▸ Work item
Every line in the listing below that holds the word "создать" should be returned.

▸ Records for the task
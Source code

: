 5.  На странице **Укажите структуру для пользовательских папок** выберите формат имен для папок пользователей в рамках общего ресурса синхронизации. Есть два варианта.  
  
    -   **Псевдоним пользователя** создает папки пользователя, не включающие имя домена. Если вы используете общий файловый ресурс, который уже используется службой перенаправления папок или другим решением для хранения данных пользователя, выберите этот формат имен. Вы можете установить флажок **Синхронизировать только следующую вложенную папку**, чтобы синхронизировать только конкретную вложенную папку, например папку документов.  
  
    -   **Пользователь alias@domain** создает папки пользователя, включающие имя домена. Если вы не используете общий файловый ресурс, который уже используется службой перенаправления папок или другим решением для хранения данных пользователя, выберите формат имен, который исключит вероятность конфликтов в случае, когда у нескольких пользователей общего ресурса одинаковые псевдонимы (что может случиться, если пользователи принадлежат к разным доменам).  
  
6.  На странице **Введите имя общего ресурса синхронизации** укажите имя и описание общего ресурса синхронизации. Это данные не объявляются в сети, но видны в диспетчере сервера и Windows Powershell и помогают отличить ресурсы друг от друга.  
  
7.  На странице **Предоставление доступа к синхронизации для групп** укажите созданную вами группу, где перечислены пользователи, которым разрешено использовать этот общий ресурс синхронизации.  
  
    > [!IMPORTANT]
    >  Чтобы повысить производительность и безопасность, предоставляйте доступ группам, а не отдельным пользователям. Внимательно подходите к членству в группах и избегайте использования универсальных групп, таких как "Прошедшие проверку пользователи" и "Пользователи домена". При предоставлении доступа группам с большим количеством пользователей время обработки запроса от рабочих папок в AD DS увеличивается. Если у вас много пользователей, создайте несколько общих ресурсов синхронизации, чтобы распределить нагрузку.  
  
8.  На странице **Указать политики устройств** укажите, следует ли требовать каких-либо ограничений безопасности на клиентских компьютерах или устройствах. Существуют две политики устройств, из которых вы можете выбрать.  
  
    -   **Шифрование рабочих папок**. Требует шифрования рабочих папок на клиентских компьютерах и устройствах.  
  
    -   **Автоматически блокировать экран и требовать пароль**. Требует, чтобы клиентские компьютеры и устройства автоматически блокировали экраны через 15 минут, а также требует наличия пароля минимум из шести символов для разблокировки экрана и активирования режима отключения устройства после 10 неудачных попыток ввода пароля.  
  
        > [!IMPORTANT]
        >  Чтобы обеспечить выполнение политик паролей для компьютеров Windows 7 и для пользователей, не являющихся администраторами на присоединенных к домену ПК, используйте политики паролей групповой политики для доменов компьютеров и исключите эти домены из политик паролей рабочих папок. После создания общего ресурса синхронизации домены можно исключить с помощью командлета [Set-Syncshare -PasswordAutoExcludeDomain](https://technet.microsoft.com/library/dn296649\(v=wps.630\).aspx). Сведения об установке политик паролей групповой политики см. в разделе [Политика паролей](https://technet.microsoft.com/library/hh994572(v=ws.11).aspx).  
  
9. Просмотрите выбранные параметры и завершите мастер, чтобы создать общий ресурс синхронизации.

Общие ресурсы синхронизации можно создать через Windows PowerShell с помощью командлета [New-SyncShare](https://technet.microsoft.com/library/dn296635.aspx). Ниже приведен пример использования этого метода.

▸ Response area
9. Просмотрите выбранные параметры и завершите мастер, чтобы создать общий ресурс синхронизации.
Общие ресурсы синхронизации можно создать через Windows PowerShell с помощью командлета [New-SyncShare](https://technet.microsoft.com/library/dn296635.aspx). Ниже приведен пример использования этого метода.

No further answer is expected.